Although most genetic deafness cases result from mutations in a single gene, an emerging number of examples are being documented where recessive mutations at two loci are being involved. For example, the digenic interaction that underlies the cause of deafness in individuals carrying a single mutation at the GJB2 locus along with a deletion in the functionally related GJB6 gene [18]. Moreover, a study done by Legar.et al. on twelve patients with MITF mutations demonstrated a large range of variability in phenotype among these patients which argue for the possible interaction with modifier loci [19]. Herein, we propose a polygenic form of inheritance mainly through the implication of both MITF and MYO15A variants coupled with two detected heterozygous variants in MYO7A and MYH14 genes. Different compound heterozygous or homozygous mutations related to MYO7A have been reported in a variety of autosomal recessive Usher Syndrome families [20]. However, mutations in MYH14 gene are associated with autosomal dominant hearing impairment [21]. Thus, we speculate an involvement of the detected MYH14 and MYO7A mutations in the observed phenotype but not as the direct independent cause of HL since the parents presented as healthy carriers. Further functional studies are needed to assess the independent and combined effect of these mutations on the development of HL.

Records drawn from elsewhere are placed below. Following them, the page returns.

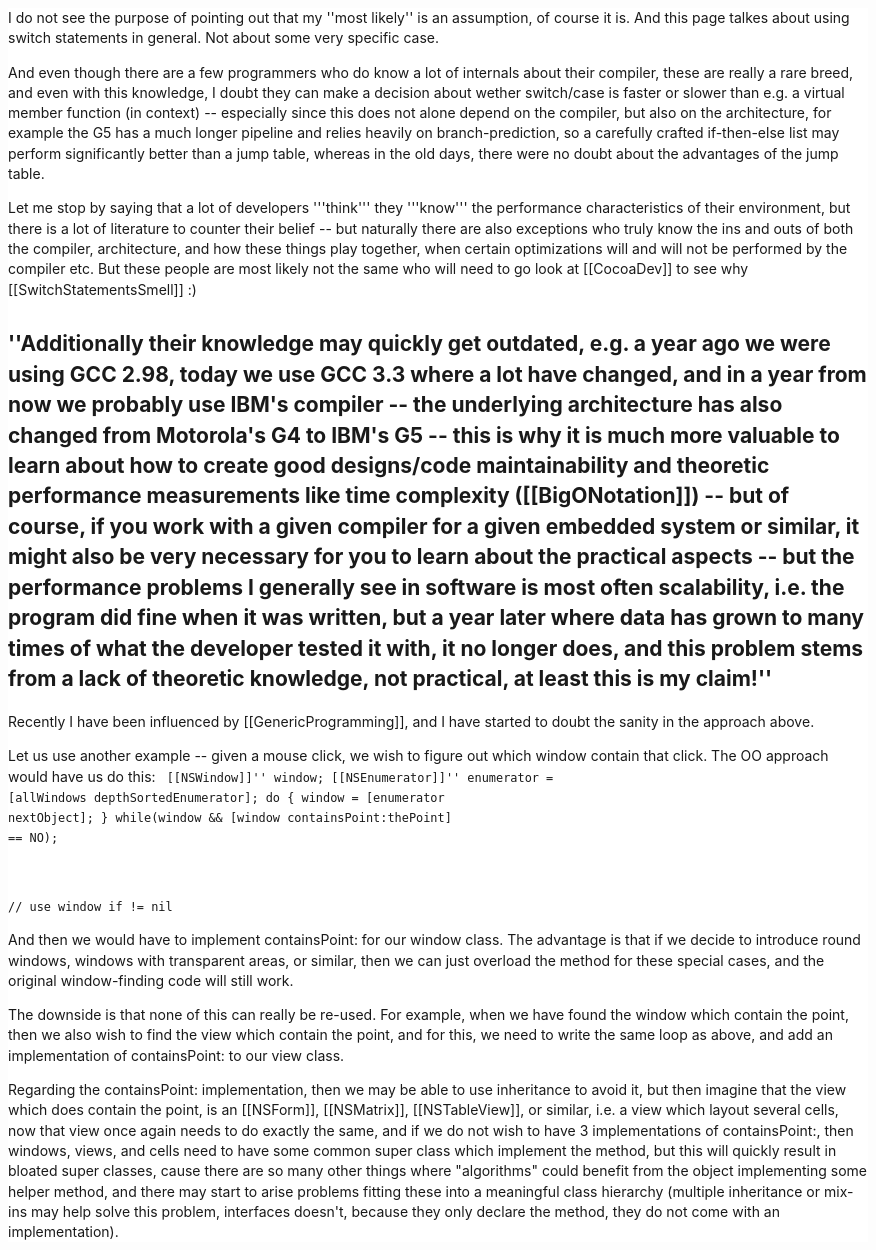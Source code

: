 I do not see the purpose of pointing out that my ''most likely'' is an assumption, of course it is. And this page talkes about using switch statements in general. Not about some very specific case.

And even though there are a few programmers who do know a lot of internals about their compiler, these are really a rare breed, and even with this knowledge, I doubt they can make a decision about wether switch/case is faster or slower than e.g. a virtual member function (in context) -- especially since this does not alone depend on the compiler, but also on the architecture, for example the G5 has a much longer pipeline and relies heavily on branch-prediction, so a carefully crafted if-then-else list may perform significantly better than a jump table, whereas in the old days, there were no doubt about the advantages of the jump table.

Let me stop by saying that a lot of developers '''think''' they '''know''' the performance characteristics of their environment, but there is a lot of literature to counter their belief -- but naturally there are also exceptions who truly know the ins and outs of both the compiler, architecture, and how these things play together, when certain optimizations will and will not be performed by the compiler etc. But these people are most likely not the same who will need to go look at [[CocoaDev]] to see why [[SwitchStatementsSmell]] :)

''Additionally their knowledge may quickly get outdated, e.g. a year ago we were using GCC 2.98, today we use GCC 3.3 where a lot have changed, and in a year from now we probably use IBM's compiler -- the underlying architecture has also changed from Motorola's G4 to IBM's G5 -- this is why it is much more valuable to learn about how to create good designs/code maintainability and theoretic performance measurements like time complexity ([[BigONotation]]) -- but of course, if you work with a given compiler for a given embedded system or similar, it might also be very necessary for you to learn about the practical aspects -- but the performance problems I generally see in software is most often scalability, i.e. the program did fine when it was written, but a year later where data has grown to many times of what the developer tested it with, it no longer does, and this problem stems from a lack of theoretic knowledge, not practical, at least this is my claim!''
----

Recently I have been influenced by [[GenericProgramming]], and I have started to doubt the sanity in the approach above.

Let us use another example -- given a mouse click, we wish to figure out which window contain that click. The OO approach would have us do this:
<code>
[[NSWindow]]'' window;
[[NSEnumerator]]'' enumerator = [allWindows depthSortedEnumerator];
do {
   window = [enumerator nextObject];
} while(window && [window containsPoint:thePoint] == NO);

// use window if != nil
</code>

And then we would have to implement containsPoint: for our window class. The advantage is that if we decide to introduce round windows, windows with transparent areas, or similar, then we can just overload the method for these special cases, and the original window-finding code will still work.

The downside is that none of this can really be re-used. For example, when we have found the window which contain the point, then we also wish to find the view which contain the point, and for this, we need to write the same loop as above, and add an implementation of containsPoint: to our view class.

Regarding the containsPoint: implementation, then we may be able to use inheritance to avoid it, but then imagine that the view which does contain the point, is an [[NSForm]], [[NSMatrix]], [[NSTableView]], or similar, i.e. a view which layout several cells, now that view once again needs to do exactly the same, and if we do not wish to have 3 implementations of containsPoint:, then windows, views, and cells need to have some common super class which implement the method, but this will quickly result in bloated super classes, cause there are so many other things where "algorithms" could benefit from the object implementing some helper method, and there may start to arise problems fitting these into a meaningful class hierarchy (multiple inheritance or mix-ins may help solve this problem, interfaces doesn't, because they only declare the method, they do not come with an implementation).

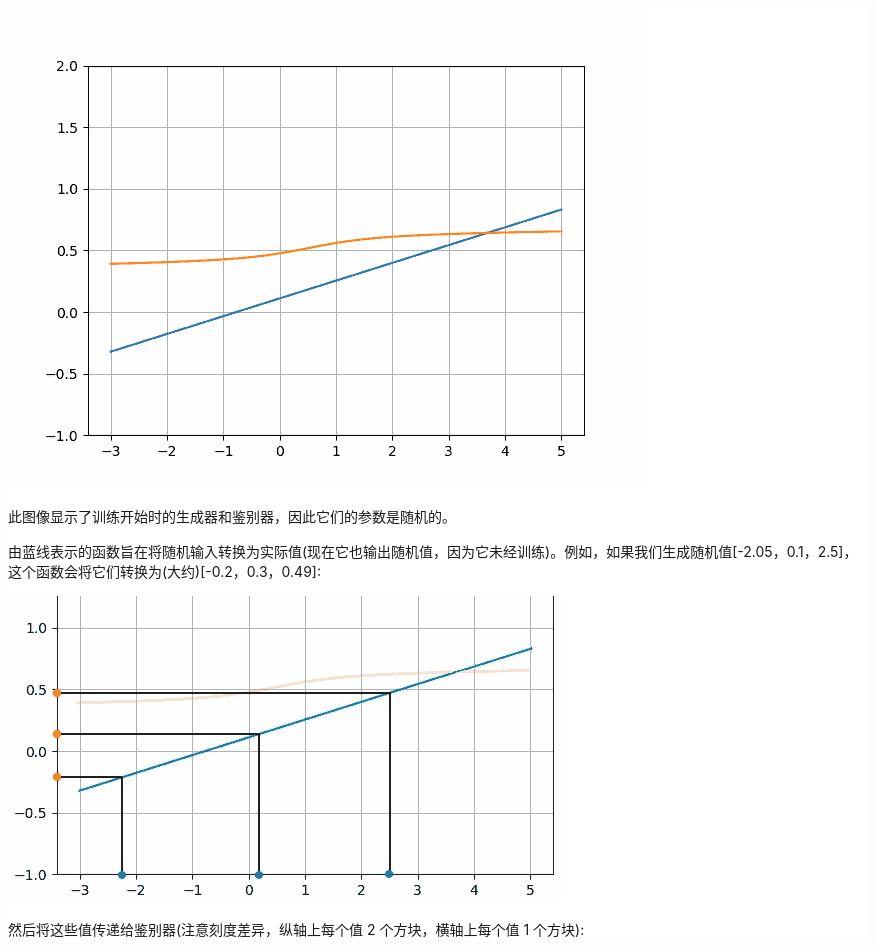 ![](img/6020fe87ec04b65ba856651ca1fc424a.png)

此图像显示了训练开始时的生成器和鉴别器，因此它们的参数是随机的。

由蓝线表示的函数旨在将随机输入转换为实际值(现在它也输出随机值，因为它未经训练)。例如，如果我们生成随机值[-2.05，0.1，2.5]，这个函数会将它们转换为(大约)[-0.2，0.3，0.49]:

![](img/e2916d180ed5a5399bc0efc74f769335.png)

然后将这些值传递给鉴别器(注意刻度差异，纵轴上每个值 2 个方块，横轴上每个值 1 个方块):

Finally, we could not rule out other genetic/epigenetic modifiers that could be associated with the underlying phenotype, especially that a growing number of studies have showed that copy number variation (CNV) is widely encountered in syndromic and non-syndromic HL cases [22,23,24]. Such studies would require a case-control study with a substantial number of patients with SHL, NSHL, and controls.

Conclusion

The present study describes a rare form of hereditary non-syndromic autosomal recessive post-lingual sensorineural HL that is associated with polygenic inheritance mode of bi- and mono- allelic variants. In this study, we unraveled the association of a novel MITF variant in NSHL along with a previously described mutation in MYO15A associated with a mild form of HL. We highlighted the importance of clinical exome sequencing for a comprehensive addressing of genetic heterogeneity of HL and in detecting novel variants associated with NSHL.